BEGIN

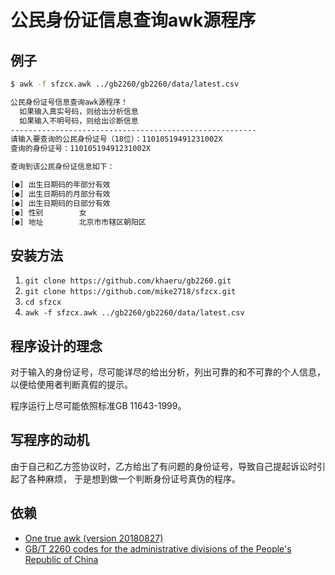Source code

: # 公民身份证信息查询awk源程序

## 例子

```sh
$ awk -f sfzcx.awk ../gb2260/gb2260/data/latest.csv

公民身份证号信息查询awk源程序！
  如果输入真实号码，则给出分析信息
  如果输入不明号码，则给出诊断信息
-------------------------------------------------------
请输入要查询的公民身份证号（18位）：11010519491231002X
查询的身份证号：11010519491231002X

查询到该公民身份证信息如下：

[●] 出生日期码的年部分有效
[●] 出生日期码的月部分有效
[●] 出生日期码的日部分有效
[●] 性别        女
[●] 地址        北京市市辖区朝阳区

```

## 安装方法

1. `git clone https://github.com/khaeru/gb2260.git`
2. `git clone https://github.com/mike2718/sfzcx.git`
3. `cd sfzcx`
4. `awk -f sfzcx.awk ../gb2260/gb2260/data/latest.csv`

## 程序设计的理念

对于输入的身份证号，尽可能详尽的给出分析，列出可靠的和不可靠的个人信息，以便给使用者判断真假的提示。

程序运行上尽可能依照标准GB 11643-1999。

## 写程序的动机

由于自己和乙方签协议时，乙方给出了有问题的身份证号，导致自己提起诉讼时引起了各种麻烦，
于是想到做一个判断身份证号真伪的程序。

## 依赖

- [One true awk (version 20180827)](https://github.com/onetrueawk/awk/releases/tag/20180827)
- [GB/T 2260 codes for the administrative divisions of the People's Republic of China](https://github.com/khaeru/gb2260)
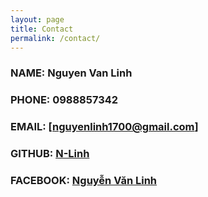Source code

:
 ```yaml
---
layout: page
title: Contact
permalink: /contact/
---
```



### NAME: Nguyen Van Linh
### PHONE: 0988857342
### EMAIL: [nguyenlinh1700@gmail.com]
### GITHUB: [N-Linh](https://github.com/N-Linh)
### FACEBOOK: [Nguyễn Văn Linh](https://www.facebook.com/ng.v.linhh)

END
BEGIN

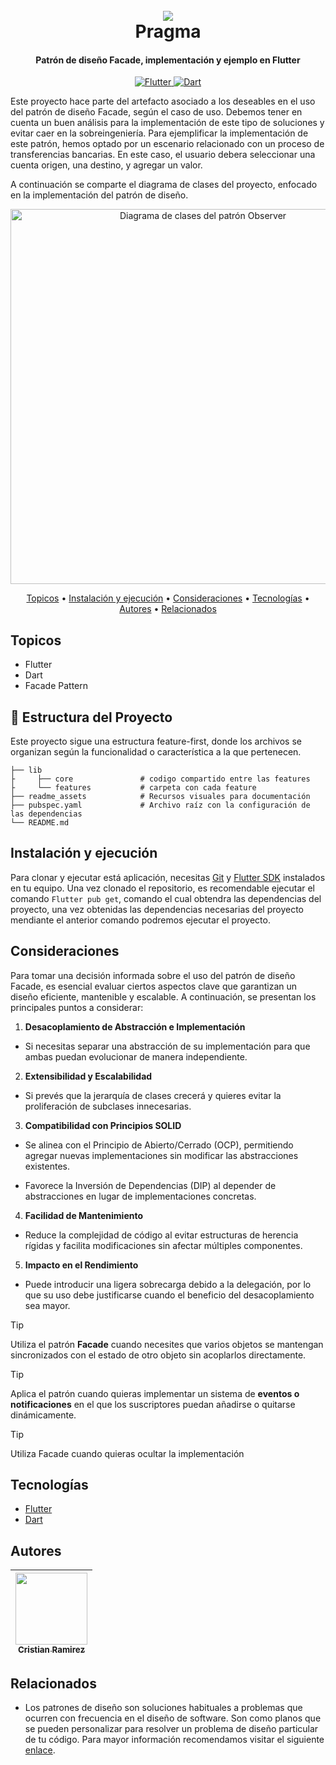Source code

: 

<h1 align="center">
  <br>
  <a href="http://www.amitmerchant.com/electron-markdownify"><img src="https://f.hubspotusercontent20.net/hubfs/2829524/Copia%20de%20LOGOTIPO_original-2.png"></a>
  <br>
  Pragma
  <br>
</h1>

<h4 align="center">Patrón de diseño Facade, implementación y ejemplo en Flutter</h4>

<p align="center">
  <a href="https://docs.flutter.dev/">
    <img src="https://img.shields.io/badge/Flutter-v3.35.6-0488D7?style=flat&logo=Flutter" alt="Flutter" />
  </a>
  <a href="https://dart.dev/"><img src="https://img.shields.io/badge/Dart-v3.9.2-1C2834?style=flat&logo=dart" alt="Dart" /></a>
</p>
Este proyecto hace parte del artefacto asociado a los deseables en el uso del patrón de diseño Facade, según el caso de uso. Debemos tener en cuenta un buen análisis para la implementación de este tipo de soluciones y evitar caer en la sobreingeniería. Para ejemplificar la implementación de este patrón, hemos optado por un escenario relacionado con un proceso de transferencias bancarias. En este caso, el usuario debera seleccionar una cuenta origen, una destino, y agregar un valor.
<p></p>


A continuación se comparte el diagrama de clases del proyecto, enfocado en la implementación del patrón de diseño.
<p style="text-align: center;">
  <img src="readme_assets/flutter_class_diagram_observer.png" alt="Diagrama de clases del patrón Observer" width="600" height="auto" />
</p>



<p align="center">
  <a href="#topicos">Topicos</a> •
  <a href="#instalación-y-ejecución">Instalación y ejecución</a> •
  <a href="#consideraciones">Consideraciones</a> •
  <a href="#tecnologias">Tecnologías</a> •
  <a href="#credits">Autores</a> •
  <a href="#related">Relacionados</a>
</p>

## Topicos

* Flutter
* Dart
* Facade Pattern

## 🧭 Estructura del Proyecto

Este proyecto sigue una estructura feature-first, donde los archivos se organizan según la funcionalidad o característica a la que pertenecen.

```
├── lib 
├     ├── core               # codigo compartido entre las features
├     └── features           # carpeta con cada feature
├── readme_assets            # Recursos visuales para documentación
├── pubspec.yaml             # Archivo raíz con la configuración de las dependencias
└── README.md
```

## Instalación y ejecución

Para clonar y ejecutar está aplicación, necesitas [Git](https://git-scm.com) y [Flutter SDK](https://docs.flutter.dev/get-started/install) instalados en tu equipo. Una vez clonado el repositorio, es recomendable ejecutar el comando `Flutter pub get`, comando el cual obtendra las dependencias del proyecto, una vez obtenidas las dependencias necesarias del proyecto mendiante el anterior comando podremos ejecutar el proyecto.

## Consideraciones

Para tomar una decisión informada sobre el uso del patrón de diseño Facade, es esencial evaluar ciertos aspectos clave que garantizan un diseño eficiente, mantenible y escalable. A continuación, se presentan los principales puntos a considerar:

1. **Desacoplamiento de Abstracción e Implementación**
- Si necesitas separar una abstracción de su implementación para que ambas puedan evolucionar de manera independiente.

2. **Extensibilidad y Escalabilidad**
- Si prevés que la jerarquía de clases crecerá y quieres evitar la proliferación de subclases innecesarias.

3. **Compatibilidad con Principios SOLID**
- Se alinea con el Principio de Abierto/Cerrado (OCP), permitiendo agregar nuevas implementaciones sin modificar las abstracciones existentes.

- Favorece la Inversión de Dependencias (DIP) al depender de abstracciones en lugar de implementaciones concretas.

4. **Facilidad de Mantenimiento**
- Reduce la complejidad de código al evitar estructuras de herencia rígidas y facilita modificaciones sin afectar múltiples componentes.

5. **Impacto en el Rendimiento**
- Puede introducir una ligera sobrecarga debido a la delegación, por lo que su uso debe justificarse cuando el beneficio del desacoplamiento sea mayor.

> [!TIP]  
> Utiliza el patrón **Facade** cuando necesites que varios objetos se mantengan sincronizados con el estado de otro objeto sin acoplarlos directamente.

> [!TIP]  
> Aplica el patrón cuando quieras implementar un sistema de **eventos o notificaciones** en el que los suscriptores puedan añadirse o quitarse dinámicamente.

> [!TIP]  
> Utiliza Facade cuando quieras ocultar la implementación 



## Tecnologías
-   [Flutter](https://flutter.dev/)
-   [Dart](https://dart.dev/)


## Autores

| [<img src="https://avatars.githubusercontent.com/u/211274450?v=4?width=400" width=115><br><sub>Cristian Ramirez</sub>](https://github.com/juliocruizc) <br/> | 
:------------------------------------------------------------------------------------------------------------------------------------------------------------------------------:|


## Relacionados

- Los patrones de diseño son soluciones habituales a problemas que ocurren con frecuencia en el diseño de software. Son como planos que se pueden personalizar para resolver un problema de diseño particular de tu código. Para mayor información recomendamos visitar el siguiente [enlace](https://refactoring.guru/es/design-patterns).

END
BEGIN

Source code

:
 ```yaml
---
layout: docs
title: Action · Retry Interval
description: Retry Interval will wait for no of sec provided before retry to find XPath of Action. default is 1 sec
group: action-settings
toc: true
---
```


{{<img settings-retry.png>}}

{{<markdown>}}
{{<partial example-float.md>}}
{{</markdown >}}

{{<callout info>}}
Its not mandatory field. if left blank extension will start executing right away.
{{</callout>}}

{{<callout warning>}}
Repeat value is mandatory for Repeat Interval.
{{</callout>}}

END

* **TASK STATEMENT**:
Retype, in the same exact form, the lines of the material above from the line holding "sin acoplarlos directamente." through the line holding "Ramirez</sub>](https://github.com/juliocruizc) <br/> |".

* **EXPECTED OUTPUT**:
> Utiliza el patrón **Facade** cuando necesites que varios objetos se mantengan sincronizados con el estado de otro objeto sin acoplarlos directamente.

> [!TIP]  
> Aplica el patrón cuando quieras implementar un sistema de **eventos o notificaciones** en el que los suscriptores puedan añadirse o quitarse dinámicamente.

> [!TIP]  
> Utiliza Facade cuando quieras ocultar la implementación 



## Tecnologías
-   [Flutter](https://flutter.dev/)
-   [Dart](https://dart.dev/)


## Autores

| [<img src="https://avatars.githubusercontent.com/u/211274450?v=4?width=400" width=115><br><sub>Cristian Ramirez</sub>](https://github.com/juliocruizc) <br/> | 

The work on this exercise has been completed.